3.2 Non-Supply to Non-Supply Stress
The traditional pin combinations, JS-001 Table 2B, required each non-supply pin to be stressed to all other non-supply pins tied together. This was sometimes called the “pin to the world” test. Experience of the working group was that this pin combination essentially never produced failures, or at least never produced failures not seen when stressing non-supply pins versus supply pin groups. This is not a surprising outcome if the expected current paths are examined, as shown in Figure 3
Figure 3 Current paths expected when stressing pin I1 versus all other non-supply pins
Figure 3 shows the current paths for a positive stress of I1 versus all other non-supply pins. The current begins with a well-defined path, through the steering diode to VDD1 and then through Supply 1 Protection to VSS1. The current then begins to spread out. The current can flow to all other non-supply pins connected to the power domain VDD1-VSS1 such as O1 as well as all non-supply pins on all other power domains. The only path which sees the full stress current is between I1 and VSS1, which is already stressed separately.
There was therefore considerable sentiment to eliminate all non-supply pin to non-supply pin testing. This was not done because it is known that some “coupled” non-supply pins could be weak when stressed versus each other. The JS-001 definition for a coupled non-supply pin pair is as follows:
Two pins, such as differential amplifier inputs, or low-voltage differential signaling (LVDS) pins, that have between them an intended direct current path, such as a pass gate or resistor.
Based on this the HBM working group replaced the more general non-supply to non-supply stress with stress only between coupled pairs of non-supply pins. This reduces the amount of non-supply to non-supply stressing considerably and focuses on pin combination that could be weak.
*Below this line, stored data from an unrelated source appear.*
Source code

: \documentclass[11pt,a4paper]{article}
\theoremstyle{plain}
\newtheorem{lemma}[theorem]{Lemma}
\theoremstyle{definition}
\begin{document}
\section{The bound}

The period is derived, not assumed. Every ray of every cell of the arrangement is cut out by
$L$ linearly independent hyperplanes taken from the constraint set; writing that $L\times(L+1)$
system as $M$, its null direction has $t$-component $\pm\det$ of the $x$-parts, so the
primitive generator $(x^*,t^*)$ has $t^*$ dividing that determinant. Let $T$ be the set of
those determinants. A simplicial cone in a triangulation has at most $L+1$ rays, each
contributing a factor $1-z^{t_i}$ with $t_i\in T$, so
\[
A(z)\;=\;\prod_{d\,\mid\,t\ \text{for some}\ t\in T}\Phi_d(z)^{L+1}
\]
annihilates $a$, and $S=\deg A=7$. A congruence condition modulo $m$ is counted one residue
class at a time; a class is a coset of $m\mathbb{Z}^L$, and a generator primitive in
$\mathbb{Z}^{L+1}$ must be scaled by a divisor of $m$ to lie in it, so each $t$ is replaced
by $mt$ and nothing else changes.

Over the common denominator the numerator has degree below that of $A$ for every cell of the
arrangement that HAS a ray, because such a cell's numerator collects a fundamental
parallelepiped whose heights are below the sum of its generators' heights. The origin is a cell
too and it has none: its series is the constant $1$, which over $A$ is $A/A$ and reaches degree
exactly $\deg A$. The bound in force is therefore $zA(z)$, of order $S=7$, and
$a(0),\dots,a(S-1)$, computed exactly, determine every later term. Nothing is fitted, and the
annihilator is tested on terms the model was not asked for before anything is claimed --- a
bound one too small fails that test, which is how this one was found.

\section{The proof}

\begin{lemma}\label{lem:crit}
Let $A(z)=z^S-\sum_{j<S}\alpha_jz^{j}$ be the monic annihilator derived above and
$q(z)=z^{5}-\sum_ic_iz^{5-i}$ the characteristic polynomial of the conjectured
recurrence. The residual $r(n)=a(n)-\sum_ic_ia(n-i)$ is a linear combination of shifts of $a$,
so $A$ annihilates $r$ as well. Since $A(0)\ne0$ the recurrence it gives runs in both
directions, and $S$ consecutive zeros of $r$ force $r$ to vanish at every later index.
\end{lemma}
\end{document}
The use of the new pin combinations in JS-001 Table 2A considerably reduces test time and excessive stress for high pin count integrated circuits which have a high number of power supply groups. It is important to note that both Table 2A and Table 2B are acceptable for use in HBM testing. Which pin combination to use for HBM testing of a specific integrated circuit is a mix of engineering judgement and a business decision. I will discuss this in an upcoming blog post.